In January 2010, the administration of outgoing Governor Tim Kaine transferred to the Library of Virginia approximately 1.5 million email messages from more than 200 email accounts. By law, gubernatorial records transferred to the Library “shall be made accessible to the public, once cataloging has been completed.” (Va. Code § 2.2-126) The Library has long had procedures in place for accessioning and processing paper records, but figuring out what to do with 167 gigabytes worth of email required a new set of tools, including an additional staff member, a few key pieces of software, and a whole lot of trial and error.
Project Background
The Library of Virginia has a long and impressive history of preserving and providing public access to the records of state and local government. In 2005, the Library accessioned its first true transfer of born-electronic gubernatorial records. The shift from purely paper-based to increasingly electronic records creation has posed challenges not only to the Library of Virginia, but also to archives across the United States and around the world. Since then, we have developed policies in support of the creation, transfer, and management of this content. We understand and take seriously our responsibility to ensure secure and stable management of this material, as well as to provide open and free public access to the archival records of our government regardless of format.
Budget challenges, staff vacancies, and the absence of definitive professional best practices hindered the Library’s ability to move forward as quickly as we would have preferred. However, Tim Kaine’s April 2011 announcement of his candidacy for the United States Senate and the potential inquiries regarding his administration’s records gave us the opportunity to reassess and reconsider our priorities around these records, especially the born-electronic materials.

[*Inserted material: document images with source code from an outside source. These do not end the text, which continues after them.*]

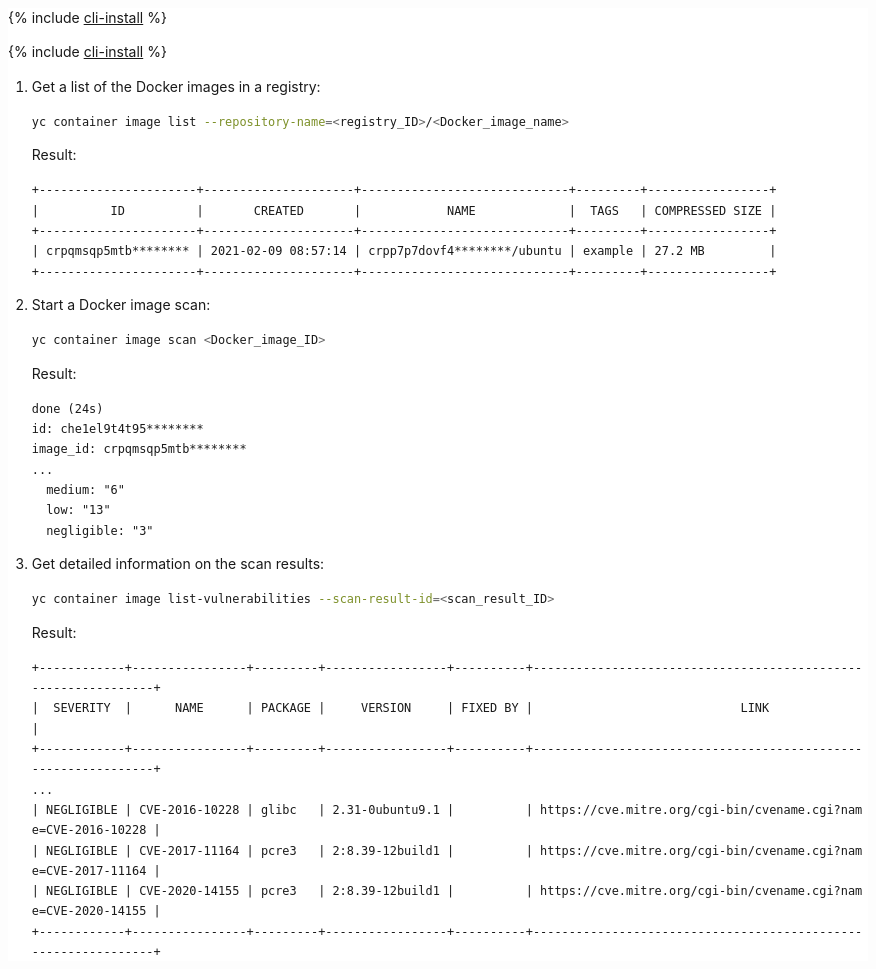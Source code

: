   {% include [cli-install](../../_includes/cli-install.md) %}

  {% include [cli-install](../../_includes/default-catalogue.md) %}

  1. Get a list of the Docker images in a registry:

     ```bash
     yc container image list --repository-name=<registry_ID>/<Docker_image_name>
     ```

     Result:

     ```text
     +----------------------+---------------------+-----------------------------+---------+-----------------+
     |          ID          |       CREATED       |            NAME             |  TAGS   | COMPRESSED SIZE |
     +----------------------+---------------------+-----------------------------+---------+-----------------+
     | crpqmsqp5mtb******** | 2021-02-09 08:57:14 | crpp7p7dovf4********/ubuntu | example | 27.2 MB         |
     +----------------------+---------------------+-----------------------------+---------+-----------------+
     ```

  1. Start a Docker image scan:

     ```bash
     yc container image scan <Docker_image_ID>
     ```

     Result:

     ```text
     done (24s)
     id: che1el9t4t95********
     image_id: crpqmsqp5mtb********
     ...
       medium: "6"
       low: "13"
       negligible: "3"
     ```

  1. Get detailed information on the scan results:

     ```bash
     yc container image list-vulnerabilities --scan-result-id=<scan_result_ID>
     ```

     Result:

     ```text
     +------------+----------------+---------+-----------------+----------+---------------------------------------------------------------+
     |  SEVERITY  |      NAME      | PACKAGE |     VERSION     | FIXED BY |                             LINK                              |
     +------------+----------------+---------+-----------------+----------+---------------------------------------------------------------+
     ...
     | NEGLIGIBLE | CVE-2016-10228 | glibc   | 2.31-0ubuntu9.1 |          | https://cve.mitre.org/cgi-bin/cvename.cgi?name=CVE-2016-10228 |
     | NEGLIGIBLE | CVE-2017-11164 | pcre3   | 2:8.39-12build1 |          | https://cve.mitre.org/cgi-bin/cvename.cgi?name=CVE-2017-11164 |
     | NEGLIGIBLE | CVE-2020-14155 | pcre3   | 2:8.39-12build1 |          | https://cve.mitre.org/cgi-bin/cvename.cgi?name=CVE-2020-14155 |
     +------------+----------------+---------+-----------------+----------+---------------------------------------------------------------+
     ```
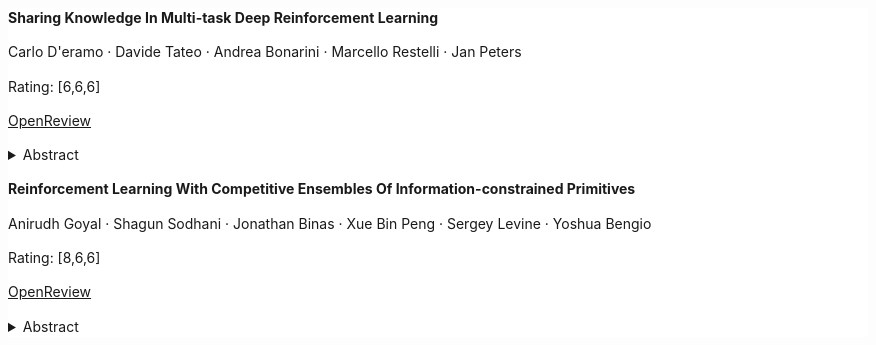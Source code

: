 <div class="iclr2020-rl__paper">
    <p class="iclr2020-rl__title"><strong>Sharing Knowledge In Multi-task Deep Reinforcement Learning</strong></p>
    <p class="iclr2020-rl__authors">Carlo D'eramo · Davide Tateo · Andrea Bonarini · Marcello Restelli · Jan Peters</p>
    <p class="iclr2020-rl__rating">Rating: [6,6,6]</p>
    <p class="iclr2020-rl__arxiv">
        <a class="mdl-button mdl-js-button mdl-button--raised mdl-js-ripple-effect mdl-button--colored" href="https://openreview.net/forum?id=rkgpv2VFvr">OpenReview</a>
    </p>
    <details class="iclr2020-rl__details"><summary>Abstract</summary>
        <p class="iclr2020-rl__abstract">
            We study the benefit of sharing representations among tasks to enable the effective use of deep neural networks in Multi-Task Reinforcement Learning. We leverage the assumption that learning from different tasks, sharing common properties, is helpful to generalize the knowledge of them resulting in a more effective feature extraction compared to learning a single task. Intuitively, the resulting set of features offers performance benefits when used by Reinforcement Learning algorithms. We prove this by providing theoretical guarantees that highlight the conditions for which is convenient to share representations among tasks, extending the well-known finite-time bounds of Approximate Value-Iteration to the multi-task setting. In addition, we complement our analysis by proposing multi-task extensions of three Reinforcement Learning algorithms that we empirically evaluate on widely used Reinforcement Learning benchmarks showing significant improvements over the single-task counterparts in terms of sample efficiency and performance.
        </p>
    </details>
</div>

<div class="iclr2020-rl__paper">
    <p class="iclr2020-rl__title"><strong>Reinforcement Learning With Competitive Ensembles Of Information-constrained Primitives</strong></p>
    <p class="iclr2020-rl__authors">Anirudh Goyal · Shagun Sodhani · Jonathan Binas · Xue Bin Peng · Sergey Levine · Yoshua Bengio</p>
    <p class="iclr2020-rl__rating">Rating: [8,6,6]</p>
    <p class="iclr2020-rl__arxiv">
        <a class="mdl-button mdl-js-button mdl-button--raised mdl-js-ripple-effect mdl-button--colored" href="https://openreview.net/forum?id=ryxgJTEYDr">OpenReview</a>
    </p>
    <details class="iclr2020-rl__details"><summary>Abstract</summary>
        <p class="iclr2020-rl__abstract">
            Reinforcement learning agents that operate in diverse and complex environments can benefit from the structured decomposition of their behavior. Often, this is addressed in the context of hierarchical reinforcement learning, where the aim is to decompose a policy into lower-level primitives or options, and a higher-level meta-policy that triggers the appropriate behaviors for a given situation. However, the meta-policy must still produce appropriate decisions in all states. In this work, we propose a policy design that decomposes into primitives, similarly to hierarchical reinforcement learning, but without a high-level meta-policy. Instead, each primitive can decide for themselves whether they wish to act in the current state. We use an information-theoretic mechanism for enabling this decentralized decision: each primitive chooses how much information it needs about the current state to make a decision and the primitive that requests the most information about the current state acts in the world. The primitives are regularized to use as little information as possible, which leads to natural competition and specialization. We experimentally demonstrate that this policy architecture improves over both flat and hierarchical policies in terms of generalization. 
        </p>
    </details>
</div>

With our senior leadership’s support, a workgroup of archivists and IT staff undertook the challenge of making the Kaine administration’s emails accessible to the public in time for the 2012 election cycle. Due to the sheer volume of emails, coupled with technical challenges and limited resources, we soon admitted that perhaps we’d bitten off more than we could chew; unhindered and accepting of the fact that we would not meet the self-imposed 2012 deadline, we buckled down and continued to move forward.
Archival Processing
The Library wrestled with a number of issues during this project, but first and foremost was the question of how the processed emails should be served to the public. Given a choice of limiting access to dedicated computer terminals in the Library’s reading room or allowing anyone with an internet connection to view the emails through the Library’s online digital asset management system, the Library chose to provide online public access to the processed materials. This seemingly simple decision had a significant impact on processing the collection.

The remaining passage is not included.